Among the entries below, only the lines starting at the one with "pythia-1.4b-step3000 & email & 2-4" and ending at the one with "pythia-1.4b-step3000 & phone & 5-9", both included, are to be printed exactly.

Source texts of formatted documents:
- - -

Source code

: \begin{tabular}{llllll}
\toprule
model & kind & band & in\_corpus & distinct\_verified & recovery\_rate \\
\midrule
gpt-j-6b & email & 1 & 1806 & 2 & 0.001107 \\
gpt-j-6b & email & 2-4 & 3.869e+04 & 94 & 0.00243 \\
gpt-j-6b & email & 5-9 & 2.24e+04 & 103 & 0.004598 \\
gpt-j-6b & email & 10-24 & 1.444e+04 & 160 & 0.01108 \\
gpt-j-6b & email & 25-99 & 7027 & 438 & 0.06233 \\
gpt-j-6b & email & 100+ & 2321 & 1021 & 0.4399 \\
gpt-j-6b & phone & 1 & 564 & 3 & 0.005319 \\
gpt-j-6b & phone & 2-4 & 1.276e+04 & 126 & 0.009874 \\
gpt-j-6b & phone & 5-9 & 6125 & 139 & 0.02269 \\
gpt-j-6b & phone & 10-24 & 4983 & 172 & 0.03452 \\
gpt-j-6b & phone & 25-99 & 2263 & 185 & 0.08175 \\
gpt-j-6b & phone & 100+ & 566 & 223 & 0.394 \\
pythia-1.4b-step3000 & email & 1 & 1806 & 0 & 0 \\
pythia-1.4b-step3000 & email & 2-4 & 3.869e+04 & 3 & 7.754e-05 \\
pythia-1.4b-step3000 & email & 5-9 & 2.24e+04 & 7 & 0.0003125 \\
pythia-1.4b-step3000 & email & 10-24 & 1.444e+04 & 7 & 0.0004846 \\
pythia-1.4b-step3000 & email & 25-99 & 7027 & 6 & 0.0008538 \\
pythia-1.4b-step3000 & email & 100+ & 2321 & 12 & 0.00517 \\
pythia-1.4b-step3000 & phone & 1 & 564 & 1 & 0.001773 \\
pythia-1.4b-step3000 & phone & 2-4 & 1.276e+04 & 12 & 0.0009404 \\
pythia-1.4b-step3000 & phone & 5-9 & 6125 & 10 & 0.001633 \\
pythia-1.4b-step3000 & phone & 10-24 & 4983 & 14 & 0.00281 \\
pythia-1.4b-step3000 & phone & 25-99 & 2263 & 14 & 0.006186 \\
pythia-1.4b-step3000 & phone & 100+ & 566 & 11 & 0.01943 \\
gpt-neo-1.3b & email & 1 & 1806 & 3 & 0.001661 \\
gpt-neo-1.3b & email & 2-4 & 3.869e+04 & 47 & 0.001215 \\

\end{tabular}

- - -

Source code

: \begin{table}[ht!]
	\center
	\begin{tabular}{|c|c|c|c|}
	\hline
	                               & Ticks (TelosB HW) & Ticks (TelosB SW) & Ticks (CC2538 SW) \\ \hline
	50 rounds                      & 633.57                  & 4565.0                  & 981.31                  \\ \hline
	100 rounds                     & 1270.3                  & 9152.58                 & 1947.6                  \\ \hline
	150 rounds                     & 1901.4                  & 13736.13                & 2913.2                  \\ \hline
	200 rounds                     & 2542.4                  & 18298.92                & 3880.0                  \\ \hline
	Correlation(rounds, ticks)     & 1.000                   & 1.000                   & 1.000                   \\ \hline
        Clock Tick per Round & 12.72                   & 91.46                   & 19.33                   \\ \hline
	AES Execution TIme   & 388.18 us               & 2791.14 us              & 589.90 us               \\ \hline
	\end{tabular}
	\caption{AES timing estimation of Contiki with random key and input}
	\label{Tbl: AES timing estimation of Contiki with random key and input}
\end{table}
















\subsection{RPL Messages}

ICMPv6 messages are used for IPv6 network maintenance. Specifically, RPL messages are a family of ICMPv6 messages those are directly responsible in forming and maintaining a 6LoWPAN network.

- - -

> **Answer to this exercise**
pythia-1.4b-step3000 & email & 2-4 & 3.869e+04 & 3 & 7.754e-05 \\
pythia-1.4b-step3000 & email & 5-9 & 2.24e+04 & 7 & 0.0003125 \\
pythia-1.4b-step3000 & email & 10-24 & 1.444e+04 & 7 & 0.0004846 \\
pythia-1.4b-step3000 & email & 25-99 & 7027 & 6 & 0.0008538 \\
pythia-1.4b-step3000 & email & 100+ & 2321 & 12 & 0.00517 \\
pythia-1.4b-step3000 & phone & 1 & 564 & 1 & 0.001773 \\
pythia-1.4b-step3000 & phone & 2-4 & 1.276e+04 & 12 & 0.0009404 \\
pythia-1.4b-step3000 & phone & 5-9 & 6125 & 10 & 0.001633 \\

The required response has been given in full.